CHAPTER V

Erik Dorn to Rachel, September, 1918:

" ... and to-night I remember you are beautiful, and I desire you. My arms are empty and there is nothing for my eyes to look at. Are you still afraid. Look, more than a year has gone and nothing has changed. You are the far-away one, the dream figure, and my heart comes on wings to you.... I write with difficulty. What language is there to talk to you? How does one converse with a dream? Idiot phrases rant across the paper like little fat actors flourishing tin swords. I've come to distrust words. There are too many of them. Yet I keep fermenting with words. Interlopers. Busybody strangers. I can't think ... because of them.... Alas! if I could keep my vocabulary out of our love we would both be better off. Foolish chatter. I thought when I sat down to write to you that the sadness of your absence would overcome me. Instead, I am amused. Vaguely joyous. And at the thought of you I have an impulse to laugh. You are like that. A day like a thousand years has passed. Dead-born hours that did not end. Chill, empty streets and the memory of you like a solitude in which I sat mumbling to phantoms. And now in the darkness my heart sickens with desire for you and the night sharpens its claws upon my heart. Yet there is laughter. Words laugh in my head. The torment I feel is somehow a part of joyousness. The claws of the night bring somehow a caress. Even to weep for you is like some dark happiness whose lips are too fragile to smile. Dear one, the dream of you still lives—an old friend now, a familiar star that I watch endlessly. You see there are even no new words. For once before I told you that. It was night—snowing. We walked together. I remember you always as vanishing and leaving the light of your face burning before my eyes. I shall always love you. Why are you afraid? Why do you write vague doubts into your letters? I will be with you soon. You are a world, and the rest of life is a mist that surrounds you.... I have nothing to write. I discover this as I sit staring at the paper. I remember that a year has passed, that many years remain to pass. Dear one, I know only that I love you, and words are strangers between us."
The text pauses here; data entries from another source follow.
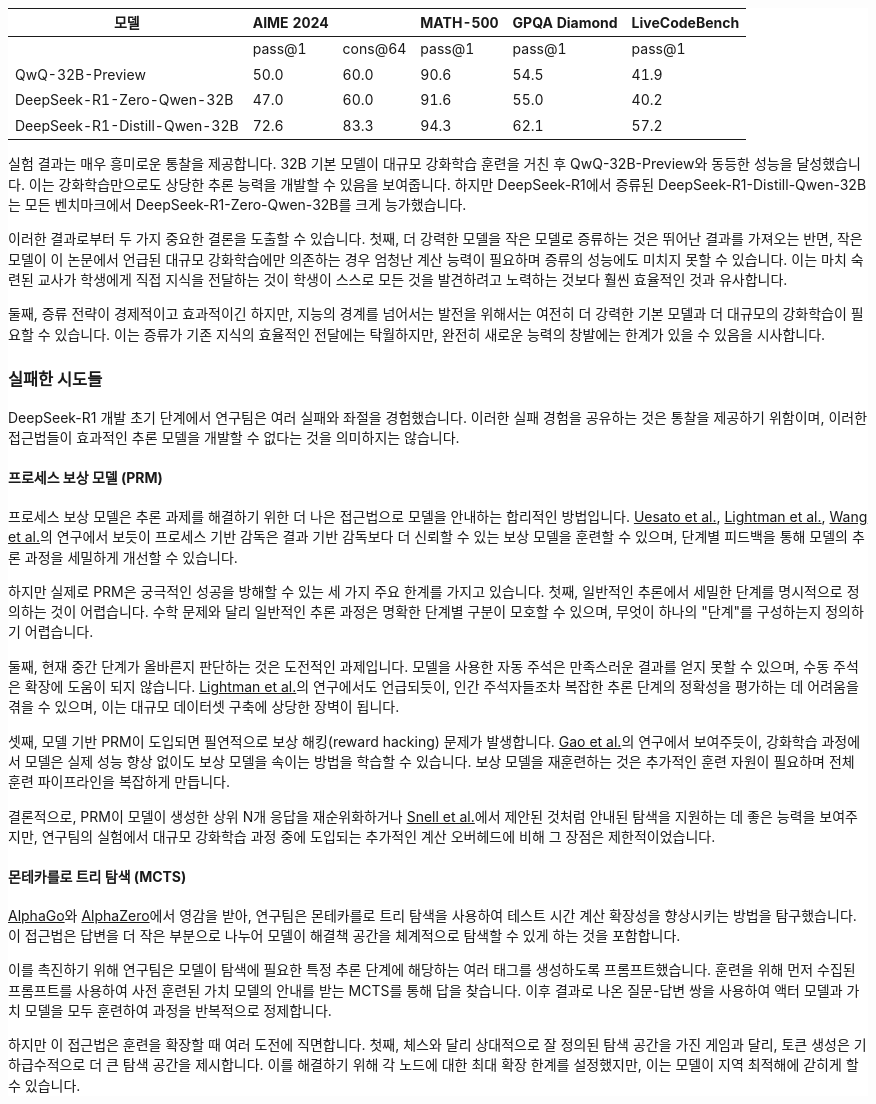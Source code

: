 | 모델                         | AIME 2024 |         | MATH-500 | GPQA Diamond | LiveCodeBench |
| ---------------------------- | --------- | ------- | -------- | ------------ | ------------- |
|                              | pass@1    | cons@64 | pass@1   | pass@1       | pass@1        |
| QwQ-32B-Preview              | 50.0      | 60.0    | 90.6     | 54.5         | 41.9          |
| DeepSeek-R1-Zero-Qwen-32B    | 47.0      | 60.0    | 91.6     | 55.0         | 40.2          |
| DeepSeek-R1-Distill-Qwen-32B | 72.6      | 83.3    | 94.3     | 62.1         | 57.2          |

실험 결과는 매우 흥미로운 통찰을 제공합니다. 32B 기본 모델이 대규모 강화학습 훈련을 거친 후 QwQ-32B-Preview와 동등한 성능을 달성했습니다. 이는 강화학습만으로도 상당한 추론 능력을 개발할 수 있음을 보여줍니다. 하지만 DeepSeek-R1에서 증류된 DeepSeek-R1-Distill-Qwen-32B는 모든 벤치마크에서 DeepSeek-R1-Zero-Qwen-32B를 크게 능가했습니다.

이러한 결과로부터 두 가지 중요한 결론을 도출할 수 있습니다. 첫째, 더 강력한 모델을 작은 모델로 증류하는 것은 뛰어난 결과를 가져오는 반면, 작은 모델이 이 논문에서 언급된 대규모 강화학습에만 의존하는 경우 엄청난 계산 능력이 필요하며 증류의 성능에도 미치지 못할 수 있습니다. 이는 마치 숙련된 교사가 학생에게 직접 지식을 전달하는 것이 학생이 스스로 모든 것을 발견하려고 노력하는 것보다 훨씬 효율적인 것과 유사합니다.

둘째, 증류 전략이 경제적이고 효과적이긴 하지만, 지능의 경계를 넘어서는 발전을 위해서는 여전히 더 강력한 기본 모델과 더 대규모의 강화학습이 필요할 수 있습니다. 이는 증류가 기존 지식의 효율적인 전달에는 탁월하지만, 완전히 새로운 능력의 창발에는 한계가 있을 수 있음을 시사합니다.

### 실패한 시도들

DeepSeek-R1 개발 초기 단계에서 연구팀은 여러 실패와 좌절을 경험했습니다. 이러한 실패 경험을 공유하는 것은 통찰을 제공하기 위함이며, 이러한 접근법들이 효과적인 추론 모델을 개발할 수 없다는 것을 의미하지는 않습니다.

#### 프로세스 보상 모델 (PRM)

프로세스 보상 모델은 추론 과제를 해결하기 위한 더 나은 접근법으로 모델을 안내하는 합리적인 방법입니다. [Uesato et al.](https://arxiv.org/pdf/2211.14275), [Lightman et al.](https://arxiv.org/pdf/2305.20050), [Wang et al.](https://arxiv.org/pdf/2312.08935)의 연구에서 보듯이 프로세스 기반 감독은 결과 기반 감독보다 더 신뢰할 수 있는 보상 모델을 훈련할 수 있으며, 단계별 피드백을 통해 모델의 추론 과정을 세밀하게 개선할 수 있습니다.

하지만 실제로 PRM은 궁극적인 성공을 방해할 수 있는 세 가지 주요 한계를 가지고 있습니다. 첫째, 일반적인 추론에서 세밀한 단계를 명시적으로 정의하는 것이 어렵습니다. 수학 문제와 달리 일반적인 추론 과정은 명확한 단계별 구분이 모호할 수 있으며, 무엇이 하나의 "단계"를 구성하는지 정의하기 어렵습니다.

둘째, 현재 중간 단계가 올바른지 판단하는 것은 도전적인 과제입니다. 모델을 사용한 자동 주석은 만족스러운 결과를 얻지 못할 수 있으며, 수동 주석은 확장에 도움이 되지 않습니다. [Lightman et al.](https://arxiv.org/pdf/2305.20050)의 연구에서도 언급되듯이, 인간 주석자들조차 복잡한 추론 단계의 정확성을 평가하는 데 어려움을 겪을 수 있으며, 이는 대규모 데이터셋 구축에 상당한 장벽이 됩니다.

셋째, 모델 기반 PRM이 도입되면 필연적으로 보상 해킹(reward hacking) 문제가 발생합니다. [Gao et al.](https://arxiv.org/pdf/2210.10760)의 연구에서 보여주듯이, 강화학습 과정에서 모델은 실제 성능 향상 없이도 보상 모델을 속이는 방법을 학습할 수 있습니다. 보상 모델을 재훈련하는 것은 추가적인 훈련 자원이 필요하며 전체 훈련 파이프라인을 복잡하게 만듭니다.

결론적으로, PRM이 모델이 생성한 상위 N개 응답을 재순위화하거나 [Snell et al.](https://arxiv.org/pdf/2408.03314)에서 제안된 것처럼 안내된 탐색을 지원하는 데 좋은 능력을 보여주지만, 연구팀의 실험에서 대규모 강화학습 과정 중에 도입되는 추가적인 계산 오버헤드에 비해 그 장점은 제한적이었습니다.

#### 몬테카를로 트리 탐색 (MCTS)

[AlphaGo](https://arxiv.org/pdf/1712.01815)와 [AlphaZero](https://arxiv.org/pdf/1712.01815)에서 영감을 받아, 연구팀은 몬테카를로 트리 탐색을 사용하여 테스트 시간 계산 확장성을 향상시키는 방법을 탐구했습니다. 이 접근법은 답변을 더 작은 부분으로 나누어 모델이 해결책 공간을 체계적으로 탐색할 수 있게 하는 것을 포함합니다.

이를 촉진하기 위해 연구팀은 모델이 탐색에 필요한 특정 추론 단계에 해당하는 여러 태그를 생성하도록 프롬프트했습니다. 훈련을 위해 먼저 수집된 프롬프트를 사용하여 사전 훈련된 가치 모델의 안내를 받는 MCTS를 통해 답을 찾습니다. 이후 결과로 나온 질문-답변 쌍을 사용하여 액터 모델과 가치 모델을 모두 훈련하여 과정을 반복적으로 정제합니다.

하지만 이 접근법은 훈련을 확장할 때 여러 도전에 직면합니다. 첫째, 체스와 달리 상대적으로 잘 정의된 탐색 공간을 가진 게임과 달리, 토큰 생성은 기하급수적으로 더 큰 탐색 공간을 제시합니다. 이를 해결하기 위해 각 노드에 대한 최대 확장 한계를 설정했지만, 이는 모델이 지역 최적해에 갇히게 할 수 있습니다.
Rachel to Erik, September end, 1918:

" ... when I went away you were unhappy and restless. Now that I have gone you are again happy and calm. Oh, you're so cruel! Your love is so cruel to me. I sit here all day, a foolishly humble exile, waiting for you. I keep watching the sea and sometimes I try to feel pain. When your letter comes I spend the day reading it.... I am beautiful and you desire me. Oh, to think me beautiful and to desire me, suffices. You do not come where I am. Nothing has changed, you write with a joyous cruelty. In your lonely nights your dream of me still brings you torments and I am a star that you watch endlessly. I laugh too, but out of bitterness. Because what you write is no longer true and we both have known it for long. I am no longer a dream or a star, but a woman who loves you. Yes, nothing has changed, except me. And you remedy that by sending me away. When you send me away I too become unchanged in your thought. I am again like I was on the night we parted in the white park and you can love me—a memory of me—that remains like a star....

"But here I am in this lonely little sea village. There is no dream for me. I am empty without you and I lie at night and weep till my heart breaks, wondering when you will come. It were better if I were dead. I whisper to myself, 'you must not write him to come to you, because he is too busy loving you. He weeps before the ghost of you. He sits beside an old dream. You must not interrupt him. Oh, my lover, do you find me so much less than the dream of me, that you must send me away in order to love me? My doubts? Are they doubts? We have grown apart in the year. On the night it snowed and I went away from you you said, 'people bury their love behind lighted windows....' Dearest, dearest, of what do I complain? Of your ecstasies and torments of which I am not a part, but a cause? Forgive me. I adore you. I am so lonely and such a nobody without you. And I want you to write to me that you long for me, to be with me, to caress me and talk to me. And instead you send phrases analyzing your joyousness. Oh, things have changed. I am no longer Rachel, but a woman. I feel so little and helpless when I think of you. Strangers can talk to you and look at you but I must sit here in exile while you entertain yourself with memories of me. You are cruel, dear one, and I have become too cowardly not to mind. This is because I have found happiness—all the happiness I desire—and hold it tremblingly. And you have not found happiness but are still in flight toward your far-away one, your dream figure. I cannot write more. I worship you and my heart is full of tears. I will sit humbly and look at the sea until you come."